→ **PROBLEM REQUIREMENTS**:
Lines before the one containing "objective from HADM)." are left out; that line and all after it, through the end of the records, must be transcribed exactly.

→ **SUPPLIED MATERIAL**:
##############################

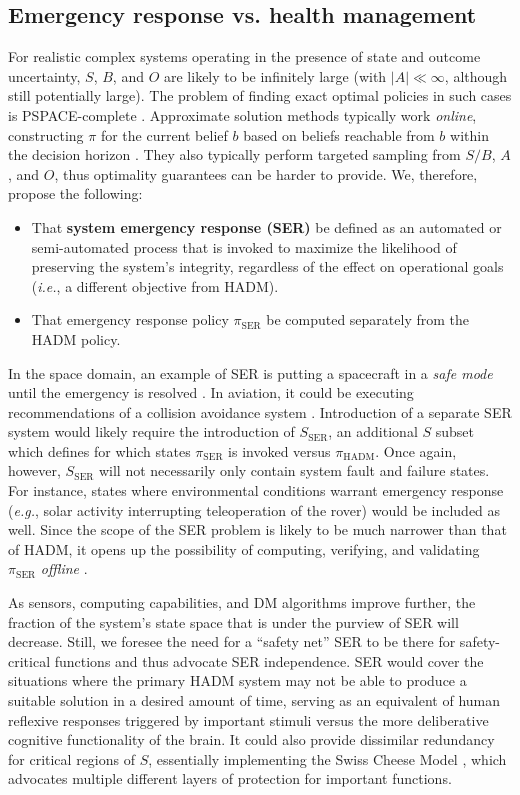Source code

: \subsection{Emergency response vs. health management}

For realistic complex systems operating in the presence of state and outcome uncertainty, $S$, $B$, and $O$ are likely to be infinitely large (with $|A| \ll \infty$, although still potentially large). The problem of finding exact optimal policies in such cases is PSPACE-complete \cite{Papadimitriou1987}. Approximate solution methods typically work \textit{online}, constructing $\pi$ for the current belief $b$ based on beliefs reachable from $b$ within the decision horizon \cite{Browne2012}. They also typically perform targeted sampling from $S/B$, $A$, and $O$, thus optimality guarantees can be harder to provide. We, therefore, propose the following:
%
\begin{itemize}
	\item That \textbf{system emergency response (SER)} be defined as an automated or semi-automated process that is invoked to maximize the likelihood of preserving the system's integrity, regardless of the effect on operational goals (\textit{i.e.}, a different objective from HADM).
	\item That emergency response policy $\pi_\text{SER}$ be computed separately from the HADM policy.
\end{itemize}
%
In the space domain, an example of SER is putting a spacecraft in a \textit{safe mode} until the emergency is resolved \cite{Rasmussen2008}. In aviation, it could be executing recommendations of a collision avoidance system \cite{Kochenderfer2015}. Introduction of a separate SER system would likely require the introduction of $S_\text{SER}$, an additional $S$ subset which defines for which states $\pi_\text{SER}$ is invoked versus $\pi_\text{HADM}$. Once again, however, $S_\text{SER}$ will not necessarily only contain system fault and failure states. For instance, states where environmental conditions warrant emergency response (\textit{e.g.}, solar activity interrupting teleoperation of the rover) would be included as well. Since the scope of the SER problem is likely to be much narrower than that of HADM, it opens up the possibility of computing, verifying, and validating $\pi_\text{SER}$ \textit{offline} \cite{Kochenderfer2015}.

As sensors, computing capabilities, and DM algorithms improve further, the fraction of the system's state space that is under the purview of SER will decrease. Still, we foresee the need for a ``safety net'' SER to be there for safety-critical functions and thus advocate SER independence. SER would cover the situations where the primary HADM system may not be able to produce a suitable solution in a desired amount of time, serving as an equivalent of human reflexive responses triggered by important stimuli versus the more deliberative cognitive functionality of the brain. It could also provide dissimilar redundancy for critical regions of $S$, essentially implementing the Swiss Cheese Model \cite{Reason1990a}, which advocates multiple different layers of protection for important functions.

##############################

→ **OUTPUT**:
	\item That \textbf{system emergency response (SER)} be defined as an automated or semi-automated process that is invoked to maximize the likelihood of preserving the system's integrity, regardless of the effect on operational goals (\textit{i.e.}, a different objective from HADM).
	\item That emergency response policy $\pi_\text{SER}$ be computed separately from the HADM policy.
\end{itemize}
%
In the space domain, an example of SER is putting a spacecraft in a \textit{safe mode} until the emergency is resolved \cite{Rasmussen2008}. In aviation, it could be executing recommendations of a collision avoidance system \cite{Kochenderfer2015}. Introduction of a separate SER system would likely require the introduction of $S_\text{SER}$, an additional $S$ subset which defines for which states $\pi_\text{SER}$ is invoked versus $\pi_\text{HADM}$. Once again, however, $S_\text{SER}$ will not necessarily only contain system fault and failure states. For instance, states where environmental conditions warrant emergency response (\textit{e.g.}, solar activity interrupting teleoperation of the rover) would be included as well. Since the scope of the SER problem is likely to be much narrower than that of HADM, it opens up the possibility of computing, verifying, and validating $\pi_\text{SER}$ \textit{offline} \cite{Kochenderfer2015}.

As sensors, computing capabilities, and DM algorithms improve further, the fraction of the system's state space that is under the purview of SER will decrease. Still, we foresee the need for a ``safety net'' SER to be there for safety-critical functions and thus advocate SER independence. SER would cover the situations where the primary HADM system may not be able to produce a suitable solution in a desired amount of time, serving as an equivalent of human reflexive responses triggered by important stimuli versus the more deliberative cognitive functionality of the brain. It could also provide dissimilar redundancy for critical regions of $S$, essentially implementing the Swiss Cheese Model \cite{Reason1990a}, which advocates multiple different layers of protection for important functions.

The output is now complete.